◆ **TASK TO CARRY OUT**
Show each line from the records below in which the word "Osama" occurs.

Data extracted from a collection
◆ ◆ ◆ ◆ ◆

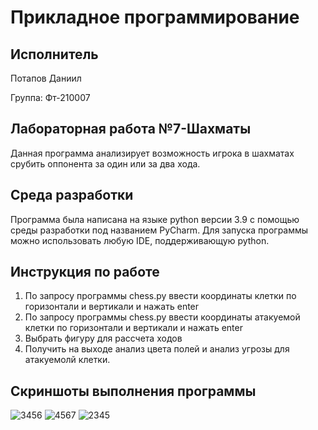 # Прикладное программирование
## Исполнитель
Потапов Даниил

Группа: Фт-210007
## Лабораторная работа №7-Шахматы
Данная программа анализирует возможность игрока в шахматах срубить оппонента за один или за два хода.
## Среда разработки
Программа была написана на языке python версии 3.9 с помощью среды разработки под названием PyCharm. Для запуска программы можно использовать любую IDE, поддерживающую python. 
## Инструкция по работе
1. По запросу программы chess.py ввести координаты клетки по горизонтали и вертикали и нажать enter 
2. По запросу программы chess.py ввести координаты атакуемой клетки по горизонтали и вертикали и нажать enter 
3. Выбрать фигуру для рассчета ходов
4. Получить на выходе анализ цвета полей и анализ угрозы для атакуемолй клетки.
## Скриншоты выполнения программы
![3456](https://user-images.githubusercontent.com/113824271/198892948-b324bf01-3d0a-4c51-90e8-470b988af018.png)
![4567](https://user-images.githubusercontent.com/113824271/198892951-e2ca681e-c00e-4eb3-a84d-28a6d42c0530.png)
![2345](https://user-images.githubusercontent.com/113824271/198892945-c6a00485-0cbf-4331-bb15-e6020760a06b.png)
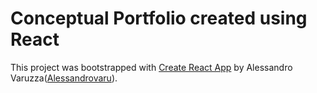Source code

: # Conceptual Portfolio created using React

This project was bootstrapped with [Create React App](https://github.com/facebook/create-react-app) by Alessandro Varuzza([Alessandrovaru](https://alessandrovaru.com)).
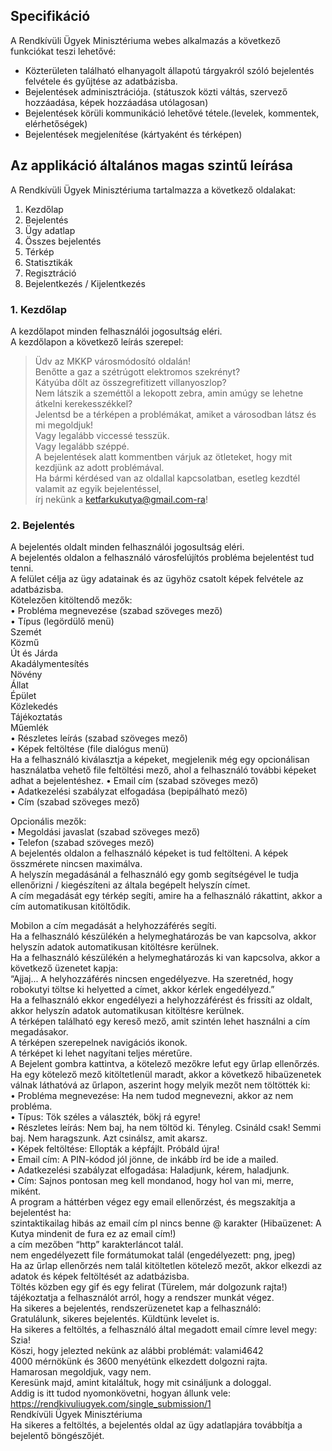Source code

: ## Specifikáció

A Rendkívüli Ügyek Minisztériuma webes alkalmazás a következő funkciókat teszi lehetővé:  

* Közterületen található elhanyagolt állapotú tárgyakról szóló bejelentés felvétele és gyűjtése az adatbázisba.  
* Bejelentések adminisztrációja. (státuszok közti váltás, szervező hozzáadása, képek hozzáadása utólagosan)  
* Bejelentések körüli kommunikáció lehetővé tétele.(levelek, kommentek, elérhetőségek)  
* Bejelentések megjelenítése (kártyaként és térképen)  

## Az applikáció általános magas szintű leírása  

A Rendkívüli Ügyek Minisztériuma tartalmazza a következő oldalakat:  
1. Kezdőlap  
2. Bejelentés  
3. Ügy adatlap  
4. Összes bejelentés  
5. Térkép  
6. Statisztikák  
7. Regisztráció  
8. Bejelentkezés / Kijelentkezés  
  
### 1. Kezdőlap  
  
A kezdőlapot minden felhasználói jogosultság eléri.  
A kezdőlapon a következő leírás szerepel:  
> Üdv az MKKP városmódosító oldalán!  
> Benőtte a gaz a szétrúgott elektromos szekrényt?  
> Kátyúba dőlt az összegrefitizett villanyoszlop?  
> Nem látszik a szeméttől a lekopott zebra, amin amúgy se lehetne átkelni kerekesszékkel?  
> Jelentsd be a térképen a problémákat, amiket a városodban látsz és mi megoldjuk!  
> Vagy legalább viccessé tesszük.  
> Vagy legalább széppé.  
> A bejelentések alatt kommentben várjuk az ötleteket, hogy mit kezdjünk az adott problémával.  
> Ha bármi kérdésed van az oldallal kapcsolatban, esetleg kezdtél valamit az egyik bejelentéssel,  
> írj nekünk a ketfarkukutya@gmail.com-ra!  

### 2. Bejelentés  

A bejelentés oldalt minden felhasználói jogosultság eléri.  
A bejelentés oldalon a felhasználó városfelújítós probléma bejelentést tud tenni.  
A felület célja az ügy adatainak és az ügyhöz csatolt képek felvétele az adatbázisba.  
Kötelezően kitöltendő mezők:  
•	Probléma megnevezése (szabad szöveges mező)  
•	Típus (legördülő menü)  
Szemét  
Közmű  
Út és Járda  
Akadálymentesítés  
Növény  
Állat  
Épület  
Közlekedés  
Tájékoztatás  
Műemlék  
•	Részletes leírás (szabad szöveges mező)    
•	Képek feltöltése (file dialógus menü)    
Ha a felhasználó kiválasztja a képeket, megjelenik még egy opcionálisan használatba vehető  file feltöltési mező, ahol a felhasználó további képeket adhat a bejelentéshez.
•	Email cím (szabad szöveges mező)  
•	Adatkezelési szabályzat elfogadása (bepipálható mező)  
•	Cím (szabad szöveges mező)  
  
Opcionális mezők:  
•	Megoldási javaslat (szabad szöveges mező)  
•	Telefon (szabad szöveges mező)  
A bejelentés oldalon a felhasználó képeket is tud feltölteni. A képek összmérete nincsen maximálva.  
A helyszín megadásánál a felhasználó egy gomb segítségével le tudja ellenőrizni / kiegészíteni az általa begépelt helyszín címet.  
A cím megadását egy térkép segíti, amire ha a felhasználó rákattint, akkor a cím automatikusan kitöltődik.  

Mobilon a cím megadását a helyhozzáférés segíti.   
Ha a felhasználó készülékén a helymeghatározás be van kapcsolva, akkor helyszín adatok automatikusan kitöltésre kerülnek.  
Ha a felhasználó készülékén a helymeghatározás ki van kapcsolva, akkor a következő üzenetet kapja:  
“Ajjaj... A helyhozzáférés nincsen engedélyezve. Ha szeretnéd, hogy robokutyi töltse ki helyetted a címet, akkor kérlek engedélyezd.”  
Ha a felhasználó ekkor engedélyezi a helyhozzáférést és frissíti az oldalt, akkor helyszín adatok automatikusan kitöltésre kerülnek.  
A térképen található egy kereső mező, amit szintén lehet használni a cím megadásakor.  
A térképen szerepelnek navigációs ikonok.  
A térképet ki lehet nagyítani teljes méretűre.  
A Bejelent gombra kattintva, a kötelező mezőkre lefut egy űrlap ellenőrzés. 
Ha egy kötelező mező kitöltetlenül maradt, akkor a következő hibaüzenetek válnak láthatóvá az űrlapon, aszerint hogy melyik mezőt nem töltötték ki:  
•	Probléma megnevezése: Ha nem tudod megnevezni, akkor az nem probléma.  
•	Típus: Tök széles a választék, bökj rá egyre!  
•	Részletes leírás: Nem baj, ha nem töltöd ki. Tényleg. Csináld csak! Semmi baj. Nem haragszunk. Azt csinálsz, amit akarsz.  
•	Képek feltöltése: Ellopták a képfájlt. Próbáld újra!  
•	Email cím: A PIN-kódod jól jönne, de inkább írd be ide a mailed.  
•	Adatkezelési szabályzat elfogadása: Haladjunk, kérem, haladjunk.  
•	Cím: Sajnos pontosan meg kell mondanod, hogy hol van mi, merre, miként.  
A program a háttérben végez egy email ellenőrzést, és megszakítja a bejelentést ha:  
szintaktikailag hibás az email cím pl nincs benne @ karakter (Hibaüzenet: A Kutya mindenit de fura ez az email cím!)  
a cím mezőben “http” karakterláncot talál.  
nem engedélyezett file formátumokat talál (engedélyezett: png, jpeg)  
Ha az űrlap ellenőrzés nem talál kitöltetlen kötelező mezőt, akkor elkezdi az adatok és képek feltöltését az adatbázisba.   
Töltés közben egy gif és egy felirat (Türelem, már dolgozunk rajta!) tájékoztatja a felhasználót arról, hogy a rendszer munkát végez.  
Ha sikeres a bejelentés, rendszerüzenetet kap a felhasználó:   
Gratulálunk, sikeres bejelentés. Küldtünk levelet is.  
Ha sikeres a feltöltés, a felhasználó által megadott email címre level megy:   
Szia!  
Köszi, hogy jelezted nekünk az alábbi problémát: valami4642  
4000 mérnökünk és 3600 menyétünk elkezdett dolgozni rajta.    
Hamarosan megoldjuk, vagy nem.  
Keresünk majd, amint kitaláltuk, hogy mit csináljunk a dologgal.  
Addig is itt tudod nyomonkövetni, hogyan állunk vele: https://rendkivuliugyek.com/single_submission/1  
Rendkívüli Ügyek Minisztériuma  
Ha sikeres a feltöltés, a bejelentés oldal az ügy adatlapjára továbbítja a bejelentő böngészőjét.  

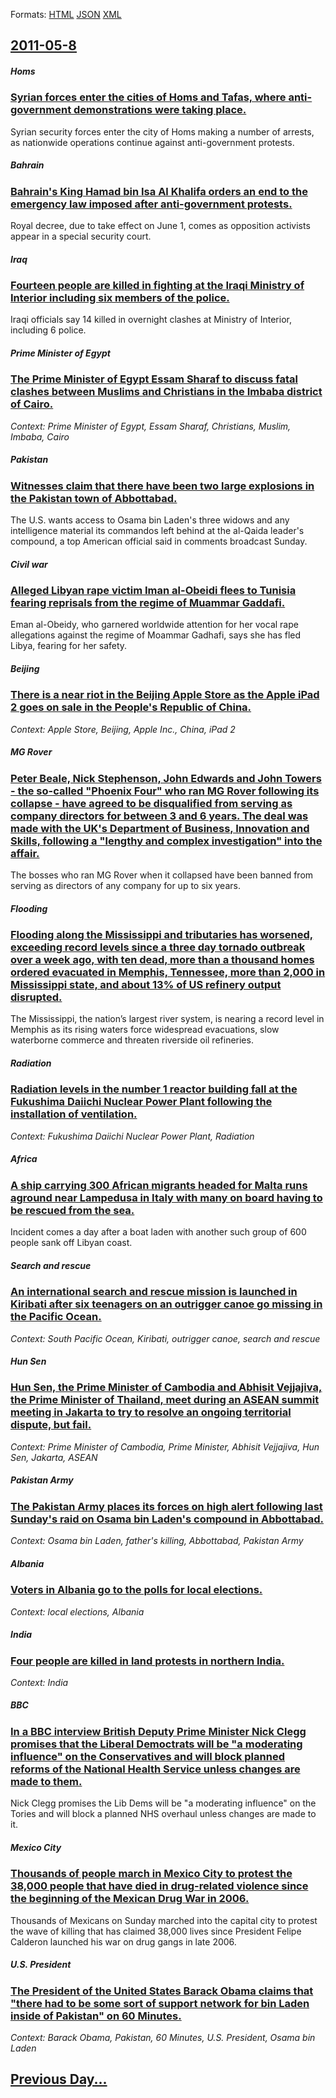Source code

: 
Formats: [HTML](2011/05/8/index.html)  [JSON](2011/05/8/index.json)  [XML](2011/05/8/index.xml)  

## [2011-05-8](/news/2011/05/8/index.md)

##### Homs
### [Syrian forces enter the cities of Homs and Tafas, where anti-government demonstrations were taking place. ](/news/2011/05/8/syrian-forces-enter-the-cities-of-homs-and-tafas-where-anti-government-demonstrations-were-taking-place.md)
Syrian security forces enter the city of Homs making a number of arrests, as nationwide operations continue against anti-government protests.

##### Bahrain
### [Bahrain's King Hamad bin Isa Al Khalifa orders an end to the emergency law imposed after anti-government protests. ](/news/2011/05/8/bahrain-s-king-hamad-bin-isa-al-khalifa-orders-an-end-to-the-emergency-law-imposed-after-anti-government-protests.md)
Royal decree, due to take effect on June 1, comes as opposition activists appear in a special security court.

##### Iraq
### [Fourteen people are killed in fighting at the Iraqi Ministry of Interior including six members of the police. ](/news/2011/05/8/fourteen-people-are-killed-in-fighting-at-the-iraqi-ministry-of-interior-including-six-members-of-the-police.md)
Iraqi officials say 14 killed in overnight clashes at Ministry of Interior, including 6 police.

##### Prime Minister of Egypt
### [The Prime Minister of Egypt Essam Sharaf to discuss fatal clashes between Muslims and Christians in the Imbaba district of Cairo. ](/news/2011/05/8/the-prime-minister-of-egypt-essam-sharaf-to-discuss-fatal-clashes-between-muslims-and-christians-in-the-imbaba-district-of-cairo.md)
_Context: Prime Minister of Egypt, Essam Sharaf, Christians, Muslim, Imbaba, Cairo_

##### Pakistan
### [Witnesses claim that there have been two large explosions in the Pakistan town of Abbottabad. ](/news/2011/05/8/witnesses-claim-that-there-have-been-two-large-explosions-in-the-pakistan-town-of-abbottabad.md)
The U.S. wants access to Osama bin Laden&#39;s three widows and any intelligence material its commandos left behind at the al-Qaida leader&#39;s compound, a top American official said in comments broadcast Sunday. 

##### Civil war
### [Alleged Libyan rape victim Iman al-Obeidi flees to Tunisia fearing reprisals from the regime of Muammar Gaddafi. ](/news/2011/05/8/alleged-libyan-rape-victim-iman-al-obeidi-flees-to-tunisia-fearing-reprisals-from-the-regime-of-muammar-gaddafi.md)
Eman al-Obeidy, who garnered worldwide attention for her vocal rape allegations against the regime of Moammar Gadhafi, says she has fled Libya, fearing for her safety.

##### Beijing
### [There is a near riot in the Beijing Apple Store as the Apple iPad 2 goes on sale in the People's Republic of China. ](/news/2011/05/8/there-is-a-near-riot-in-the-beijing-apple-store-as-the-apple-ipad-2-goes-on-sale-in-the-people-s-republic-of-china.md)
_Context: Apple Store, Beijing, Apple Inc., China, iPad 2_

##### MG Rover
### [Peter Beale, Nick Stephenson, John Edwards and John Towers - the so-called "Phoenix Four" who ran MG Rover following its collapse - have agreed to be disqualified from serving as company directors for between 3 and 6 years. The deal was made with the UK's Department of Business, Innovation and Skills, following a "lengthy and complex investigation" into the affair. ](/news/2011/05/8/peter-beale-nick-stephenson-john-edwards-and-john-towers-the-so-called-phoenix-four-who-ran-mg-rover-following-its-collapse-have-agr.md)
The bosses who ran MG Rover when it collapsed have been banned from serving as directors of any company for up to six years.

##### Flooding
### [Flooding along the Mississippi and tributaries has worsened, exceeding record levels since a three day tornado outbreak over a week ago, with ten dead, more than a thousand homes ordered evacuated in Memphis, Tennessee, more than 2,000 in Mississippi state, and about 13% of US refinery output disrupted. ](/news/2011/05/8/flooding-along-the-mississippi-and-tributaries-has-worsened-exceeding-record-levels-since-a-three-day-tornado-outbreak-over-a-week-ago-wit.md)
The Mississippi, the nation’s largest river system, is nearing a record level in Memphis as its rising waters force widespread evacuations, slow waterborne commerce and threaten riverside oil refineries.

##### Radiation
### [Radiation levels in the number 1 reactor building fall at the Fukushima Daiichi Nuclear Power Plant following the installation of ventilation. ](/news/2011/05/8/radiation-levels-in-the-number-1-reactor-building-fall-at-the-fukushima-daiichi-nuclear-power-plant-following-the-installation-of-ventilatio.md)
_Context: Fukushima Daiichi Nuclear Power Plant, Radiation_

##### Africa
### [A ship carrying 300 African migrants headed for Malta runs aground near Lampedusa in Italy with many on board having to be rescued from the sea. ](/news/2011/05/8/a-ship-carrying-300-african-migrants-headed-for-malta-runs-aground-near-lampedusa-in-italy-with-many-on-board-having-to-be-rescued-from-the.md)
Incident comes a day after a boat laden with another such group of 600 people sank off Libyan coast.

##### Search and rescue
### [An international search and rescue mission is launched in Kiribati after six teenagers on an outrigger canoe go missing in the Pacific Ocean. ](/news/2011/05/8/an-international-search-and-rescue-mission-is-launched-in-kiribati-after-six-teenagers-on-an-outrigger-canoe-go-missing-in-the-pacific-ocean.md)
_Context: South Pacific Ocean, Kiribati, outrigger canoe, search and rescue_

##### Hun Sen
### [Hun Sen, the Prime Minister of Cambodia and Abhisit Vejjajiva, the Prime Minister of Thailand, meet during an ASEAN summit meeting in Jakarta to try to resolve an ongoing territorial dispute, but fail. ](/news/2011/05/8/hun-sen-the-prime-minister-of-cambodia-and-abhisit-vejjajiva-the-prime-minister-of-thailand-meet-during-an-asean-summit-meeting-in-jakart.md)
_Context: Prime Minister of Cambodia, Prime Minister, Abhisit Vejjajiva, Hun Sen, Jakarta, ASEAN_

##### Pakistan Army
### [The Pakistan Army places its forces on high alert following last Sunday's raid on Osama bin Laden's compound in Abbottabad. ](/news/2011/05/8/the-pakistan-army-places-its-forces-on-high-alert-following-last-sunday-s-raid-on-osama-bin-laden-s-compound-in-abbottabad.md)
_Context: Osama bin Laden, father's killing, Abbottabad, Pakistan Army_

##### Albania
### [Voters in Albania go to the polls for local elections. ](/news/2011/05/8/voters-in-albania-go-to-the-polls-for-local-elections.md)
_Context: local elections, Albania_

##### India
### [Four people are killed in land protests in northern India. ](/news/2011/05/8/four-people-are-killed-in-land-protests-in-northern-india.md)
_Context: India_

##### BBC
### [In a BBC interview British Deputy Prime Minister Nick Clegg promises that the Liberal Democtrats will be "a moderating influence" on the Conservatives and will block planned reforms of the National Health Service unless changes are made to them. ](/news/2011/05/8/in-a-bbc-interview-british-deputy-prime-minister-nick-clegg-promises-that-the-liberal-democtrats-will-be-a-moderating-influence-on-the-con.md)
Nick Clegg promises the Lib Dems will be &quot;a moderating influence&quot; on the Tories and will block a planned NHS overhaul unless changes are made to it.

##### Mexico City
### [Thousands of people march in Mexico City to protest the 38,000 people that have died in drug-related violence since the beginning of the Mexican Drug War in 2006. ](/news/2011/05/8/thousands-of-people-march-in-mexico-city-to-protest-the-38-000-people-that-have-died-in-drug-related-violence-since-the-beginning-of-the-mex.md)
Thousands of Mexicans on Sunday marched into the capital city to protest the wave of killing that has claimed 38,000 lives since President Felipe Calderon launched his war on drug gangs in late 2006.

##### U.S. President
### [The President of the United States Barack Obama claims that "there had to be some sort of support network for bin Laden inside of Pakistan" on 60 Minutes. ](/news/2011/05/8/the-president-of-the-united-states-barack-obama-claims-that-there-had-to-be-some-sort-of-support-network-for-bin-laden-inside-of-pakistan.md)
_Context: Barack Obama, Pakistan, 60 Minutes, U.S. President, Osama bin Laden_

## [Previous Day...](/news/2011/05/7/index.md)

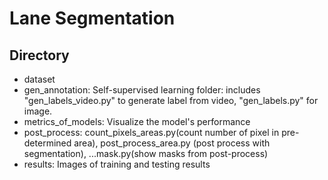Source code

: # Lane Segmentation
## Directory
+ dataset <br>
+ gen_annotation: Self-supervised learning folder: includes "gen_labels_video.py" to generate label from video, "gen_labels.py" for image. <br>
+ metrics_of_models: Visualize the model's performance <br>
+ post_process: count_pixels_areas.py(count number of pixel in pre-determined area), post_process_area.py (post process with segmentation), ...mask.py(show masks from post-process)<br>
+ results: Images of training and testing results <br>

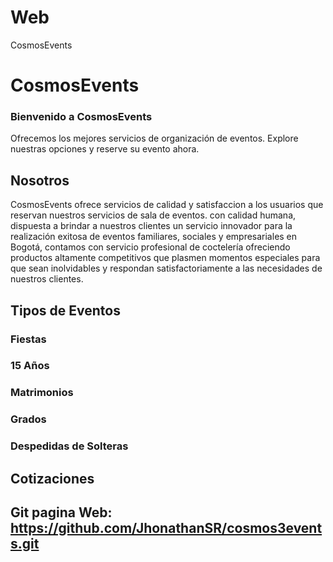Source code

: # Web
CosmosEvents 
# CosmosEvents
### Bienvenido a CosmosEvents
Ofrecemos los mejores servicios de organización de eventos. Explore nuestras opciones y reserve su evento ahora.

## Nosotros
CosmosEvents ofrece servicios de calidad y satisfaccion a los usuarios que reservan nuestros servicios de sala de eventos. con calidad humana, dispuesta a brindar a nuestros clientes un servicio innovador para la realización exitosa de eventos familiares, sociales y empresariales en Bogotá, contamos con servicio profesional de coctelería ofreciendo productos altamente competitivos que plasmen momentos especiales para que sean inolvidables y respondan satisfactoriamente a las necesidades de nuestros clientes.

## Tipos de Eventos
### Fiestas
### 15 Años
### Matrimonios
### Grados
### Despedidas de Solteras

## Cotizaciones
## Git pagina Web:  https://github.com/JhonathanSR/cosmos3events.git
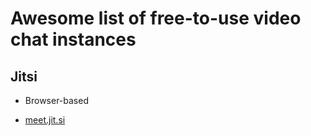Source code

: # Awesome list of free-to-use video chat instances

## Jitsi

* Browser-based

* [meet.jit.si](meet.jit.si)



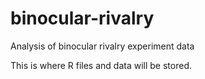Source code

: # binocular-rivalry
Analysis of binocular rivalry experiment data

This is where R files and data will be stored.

◆ ◆ ◆ ◆ ◆

◆ **RESPONSE AREA**
The U.S. wants access to Osama bin Laden&#39;s three widows and any intelligence material its commandos left behind at the al-Qaida leader&#39;s compound, a top American official said in comments broadcast Sunday. 
### [The Pakistan Army places its forces on high alert following last Sunday's raid on Osama bin Laden's compound in Abbottabad. ](/news/2011/05/8/the-pakistan-army-places-its-forces-on-high-alert-following-last-sunday-s-raid-on-osama-bin-laden-s-compound-in-abbottabad.md)
_Context: Osama bin Laden, father's killing, Abbottabad, Pakistan Army_
_Context: Barack Obama, Pakistan, 60 Minutes, U.S. President, Osama bin Laden_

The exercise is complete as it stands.